Frank: This time of year you may want to restrict your outdoor activities to ... January. The rest of the time stay indoors. I don’t know if any of you noticed but, man, it’s hot out there.

Phil: We get it. We live here. We know it’s hot “out there.”

Frank: Heat making you edgy, Phil? It’s getting to you isn’t it? Some of you at home may be at risk for heat stroke like poor Phil here. The best way to avoid heat stroke is to wear loose-fitting clothing like kimonos or muumuus when you’re indoors. As for the ladies, wear whatever works. When you go outside, do what Phil’s grandmother does. Wear nothing but sunscreen, cat’s-eye sunglasses, and a smile. You may have seen her jogging on Ina.

Phil: That’s my grandmother. She’s a Zonie through and through. Any more tips for us, Frank?

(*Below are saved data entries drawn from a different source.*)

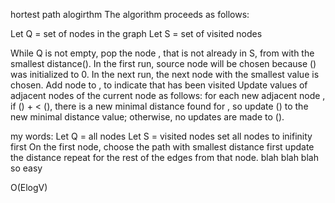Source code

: hortest path alogirthm
The algorithm proceeds as follows:

Let Q = set of nodes in the graph
Let S = set of visited nodes

While  Q is not empty, pop the node , that is not already in S, from  with the smallest  distance(). In the first run, source node  will be chosen because () was initialized to 0. In the next run, the next node with the smallest  value is chosen.
Add node  to , to indicate that  has been visited
Update  values of adjacent nodes of the current node  as follows: for each new adjacent node ,
if  () +  <  (), there is a new minimal distance found for , so update  () to the new minimal distance value;
otherwise, no updates are made to  ().


my words:
Let Q = all nodes
Let S = visited nodes
set all nodes to inifinity first
On the first node, choose the path with smallest distance first
update the distance
repeat for the rest of the edges from that node. 
blah blah blah so easy

O(ElogV)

Frank: This one’s pretty serious, hombre. Never leave your children or pets inside your vehicle. Now that’s good advice. Do you know why?

Phil: Let me guess. Because it’s hot out there?

Frank: Bingo. Hey, I’ve got another tip! If you wear a hairpiece like Phil here, and you smell smoke, douse your hair with flame retardant and scream until help comes. Spontaneous combustion can be a killer at this time of year. I saw Phil’s dad burst into flames on Grant outside of Bookman’s. All that was left was a walker and a little tiny smoldering briquet.

Here’s another one: Do not walk barefoot to your mailbox unless you’re studying fire walking under a certified fire-walking instructor.

Phil: Why?

Frank: Because It’s hot out there. Here’s a tip. You see buzzards circling overhead, you’ve been outside too long. Phil, I have another tip for the folks. When driving in this heat always wear a thong and oven mitts. And don’t sit on a hot seat belt unless you want “GM” branded on your behind. I just learned Phil’s sister Edna has the “Ford” logo on her rump. Nobody wanted to see it down at the Arroyo Cafe last Saturday but she insisted.

Man, it’s hot out there. When you’re out shopping, park in the shade near the door, even if you have to fight for that parking space. When you find the one space you’ve been trolling the parking lot for, the one with the sad pitiful tree casting just enough shade to cover your dashboard, be willing to fight for that shade. Don’t back down. Phil, real Tucsonans don’t back down.

Phil: Really? You’re recommending a duel in the sun over a parking space?

Frank: Natural selection is a beautiful thing, Phil. There isn’t enough shade for all of us. Man, it’s hot out there.

Phil: So I hear. This is the National Weather Service wishing you a safe and pleasant summer. And remember, it’s hot out there.